* _TASK INSTRUCTIONS_: A line below contains "(x+\Delta x)^2 +", and a later one contains "Many functional programming". Repeat both, with every line between them, exactly.

*** Block opens ***

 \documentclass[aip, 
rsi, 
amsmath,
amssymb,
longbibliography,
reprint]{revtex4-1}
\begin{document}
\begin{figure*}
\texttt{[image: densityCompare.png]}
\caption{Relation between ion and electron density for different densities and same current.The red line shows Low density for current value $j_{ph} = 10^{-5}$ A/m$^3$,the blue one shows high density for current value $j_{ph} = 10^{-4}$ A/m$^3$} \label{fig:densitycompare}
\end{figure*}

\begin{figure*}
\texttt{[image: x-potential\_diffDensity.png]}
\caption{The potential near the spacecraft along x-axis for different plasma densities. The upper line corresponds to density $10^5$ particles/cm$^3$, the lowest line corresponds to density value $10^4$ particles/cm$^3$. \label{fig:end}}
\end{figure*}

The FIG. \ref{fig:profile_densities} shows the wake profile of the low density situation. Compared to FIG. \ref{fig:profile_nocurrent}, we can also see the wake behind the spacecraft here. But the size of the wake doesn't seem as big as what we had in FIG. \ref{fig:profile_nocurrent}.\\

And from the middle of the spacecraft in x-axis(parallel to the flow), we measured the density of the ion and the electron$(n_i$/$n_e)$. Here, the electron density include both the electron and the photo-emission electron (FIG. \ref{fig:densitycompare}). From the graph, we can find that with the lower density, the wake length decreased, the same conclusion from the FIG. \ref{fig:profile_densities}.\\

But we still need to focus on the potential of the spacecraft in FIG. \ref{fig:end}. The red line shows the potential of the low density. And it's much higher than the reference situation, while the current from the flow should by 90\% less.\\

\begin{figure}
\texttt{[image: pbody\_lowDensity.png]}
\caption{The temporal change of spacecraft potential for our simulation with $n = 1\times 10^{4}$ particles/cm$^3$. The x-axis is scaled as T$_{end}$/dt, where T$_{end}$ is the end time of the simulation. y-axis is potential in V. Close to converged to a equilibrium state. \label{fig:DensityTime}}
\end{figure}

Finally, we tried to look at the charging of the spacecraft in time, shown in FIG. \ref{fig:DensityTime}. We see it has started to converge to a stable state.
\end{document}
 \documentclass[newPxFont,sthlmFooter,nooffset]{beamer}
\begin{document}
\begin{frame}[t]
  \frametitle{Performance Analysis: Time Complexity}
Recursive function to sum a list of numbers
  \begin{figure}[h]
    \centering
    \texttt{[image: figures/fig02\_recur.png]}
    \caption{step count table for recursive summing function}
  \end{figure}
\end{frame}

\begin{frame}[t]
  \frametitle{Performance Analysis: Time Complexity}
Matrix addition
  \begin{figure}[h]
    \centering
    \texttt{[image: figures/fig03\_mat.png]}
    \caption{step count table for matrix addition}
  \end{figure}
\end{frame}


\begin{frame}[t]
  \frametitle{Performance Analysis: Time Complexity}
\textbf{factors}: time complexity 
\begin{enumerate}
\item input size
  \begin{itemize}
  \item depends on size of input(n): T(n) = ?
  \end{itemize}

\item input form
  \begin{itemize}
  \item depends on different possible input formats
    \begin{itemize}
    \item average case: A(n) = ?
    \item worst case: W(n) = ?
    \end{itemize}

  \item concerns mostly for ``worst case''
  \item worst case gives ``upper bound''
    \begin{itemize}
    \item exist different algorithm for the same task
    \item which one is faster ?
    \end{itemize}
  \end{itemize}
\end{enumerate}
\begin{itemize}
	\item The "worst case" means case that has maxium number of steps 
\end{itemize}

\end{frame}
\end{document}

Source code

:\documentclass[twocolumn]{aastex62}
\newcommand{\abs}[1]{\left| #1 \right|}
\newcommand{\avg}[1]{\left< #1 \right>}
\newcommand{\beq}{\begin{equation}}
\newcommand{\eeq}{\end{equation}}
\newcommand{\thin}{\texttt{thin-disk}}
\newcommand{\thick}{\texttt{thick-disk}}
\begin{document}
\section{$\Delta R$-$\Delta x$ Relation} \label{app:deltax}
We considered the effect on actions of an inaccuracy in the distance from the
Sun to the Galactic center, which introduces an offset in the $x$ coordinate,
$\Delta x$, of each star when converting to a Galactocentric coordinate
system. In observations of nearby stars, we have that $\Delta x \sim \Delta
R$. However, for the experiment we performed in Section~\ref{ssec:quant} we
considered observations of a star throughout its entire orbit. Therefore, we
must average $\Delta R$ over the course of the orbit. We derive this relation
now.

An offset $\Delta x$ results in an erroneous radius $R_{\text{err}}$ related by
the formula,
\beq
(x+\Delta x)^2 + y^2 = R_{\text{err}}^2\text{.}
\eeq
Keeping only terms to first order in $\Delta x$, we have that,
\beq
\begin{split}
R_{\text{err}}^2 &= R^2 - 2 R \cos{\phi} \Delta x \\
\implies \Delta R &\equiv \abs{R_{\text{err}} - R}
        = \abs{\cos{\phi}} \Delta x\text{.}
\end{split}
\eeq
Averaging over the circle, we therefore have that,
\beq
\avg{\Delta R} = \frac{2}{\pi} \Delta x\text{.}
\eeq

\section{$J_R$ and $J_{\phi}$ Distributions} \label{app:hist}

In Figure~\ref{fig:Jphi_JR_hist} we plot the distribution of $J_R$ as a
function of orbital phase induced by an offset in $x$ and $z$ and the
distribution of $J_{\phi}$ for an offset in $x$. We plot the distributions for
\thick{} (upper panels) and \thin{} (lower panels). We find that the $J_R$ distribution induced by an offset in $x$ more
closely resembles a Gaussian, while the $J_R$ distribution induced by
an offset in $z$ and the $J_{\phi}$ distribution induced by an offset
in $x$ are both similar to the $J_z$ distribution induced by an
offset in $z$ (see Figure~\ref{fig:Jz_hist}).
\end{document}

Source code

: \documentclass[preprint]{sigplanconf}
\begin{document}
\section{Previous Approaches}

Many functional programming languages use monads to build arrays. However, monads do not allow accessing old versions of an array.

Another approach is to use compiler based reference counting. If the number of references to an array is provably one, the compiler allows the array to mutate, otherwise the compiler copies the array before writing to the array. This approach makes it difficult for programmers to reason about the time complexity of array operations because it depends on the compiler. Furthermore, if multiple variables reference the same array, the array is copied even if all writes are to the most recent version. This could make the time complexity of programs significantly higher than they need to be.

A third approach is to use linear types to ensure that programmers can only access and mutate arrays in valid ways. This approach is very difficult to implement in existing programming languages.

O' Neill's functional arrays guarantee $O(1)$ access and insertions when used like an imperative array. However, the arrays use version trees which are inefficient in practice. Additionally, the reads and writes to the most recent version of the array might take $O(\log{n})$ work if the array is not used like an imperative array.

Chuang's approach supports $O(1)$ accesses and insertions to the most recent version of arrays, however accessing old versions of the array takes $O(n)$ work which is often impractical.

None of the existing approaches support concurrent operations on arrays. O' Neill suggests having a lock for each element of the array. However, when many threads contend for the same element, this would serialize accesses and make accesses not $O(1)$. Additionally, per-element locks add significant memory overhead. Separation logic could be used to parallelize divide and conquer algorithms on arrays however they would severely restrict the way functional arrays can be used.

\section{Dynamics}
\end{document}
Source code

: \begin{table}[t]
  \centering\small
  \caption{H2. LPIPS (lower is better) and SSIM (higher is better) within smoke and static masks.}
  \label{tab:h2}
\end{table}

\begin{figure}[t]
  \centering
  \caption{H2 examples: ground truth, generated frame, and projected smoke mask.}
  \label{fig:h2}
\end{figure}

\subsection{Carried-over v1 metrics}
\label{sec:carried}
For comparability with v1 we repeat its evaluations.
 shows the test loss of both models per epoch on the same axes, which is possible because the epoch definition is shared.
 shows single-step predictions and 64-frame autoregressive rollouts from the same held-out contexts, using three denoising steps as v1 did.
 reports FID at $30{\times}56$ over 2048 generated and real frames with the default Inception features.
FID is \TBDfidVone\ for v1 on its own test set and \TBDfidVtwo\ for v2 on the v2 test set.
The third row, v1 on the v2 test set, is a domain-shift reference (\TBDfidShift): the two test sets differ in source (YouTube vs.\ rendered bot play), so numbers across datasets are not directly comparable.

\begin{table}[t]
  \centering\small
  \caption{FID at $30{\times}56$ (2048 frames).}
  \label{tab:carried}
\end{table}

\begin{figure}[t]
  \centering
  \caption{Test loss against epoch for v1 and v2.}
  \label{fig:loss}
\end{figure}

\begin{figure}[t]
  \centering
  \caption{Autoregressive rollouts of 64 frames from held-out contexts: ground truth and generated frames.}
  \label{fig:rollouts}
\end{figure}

*** Block closes ***

* _RESULT BELOW_:
(x+\Delta x)^2 + y^2 = R_{\text{err}}^2\text{.}
\eeq
Keeping only terms to first order in $\Delta x$, we have that,
\beq
\begin{split}
R_{\text{err}}^2 &= R^2 - 2 R \cos{\phi} \Delta x \\
\implies \Delta R &\equiv \abs{R_{\text{err}} - R}
        = \abs{\cos{\phi}} \Delta x\text{.}
\end{split}
\eeq
Averaging over the circle, we therefore have that,
\beq
\avg{\Delta R} = \frac{2}{\pi} \Delta x\text{.}
\eeq

\section{$J_R$ and $J_{\phi}$ Distributions} \label{app:hist}

In Figure~\ref{fig:Jphi_JR_hist} we plot the distribution of $J_R$ as a
function of orbital phase induced by an offset in $x$ and $z$ and the
distribution of $J_{\phi}$ for an offset in $x$. We plot the distributions for
\thick{} (upper panels) and \thin{} (lower panels). We find that the $J_R$ distribution induced by an offset in $x$ more
closely resembles a Gaussian, while the $J_R$ distribution induced by
an offset in $z$ and the $J_{\phi}$ distribution induced by an offset
in $x$ are both similar to the $J_z$ distribution induced by an
offset in $z$ (see Figure~\ref{fig:Jz_hist}).
\end{document}

Source code

: \documentclass[preprint]{sigplanconf}
\begin{document}
\section{Previous Approaches}

Many functional programming languages use monads to build arrays. However, monads do not allow accessing old versions of an array.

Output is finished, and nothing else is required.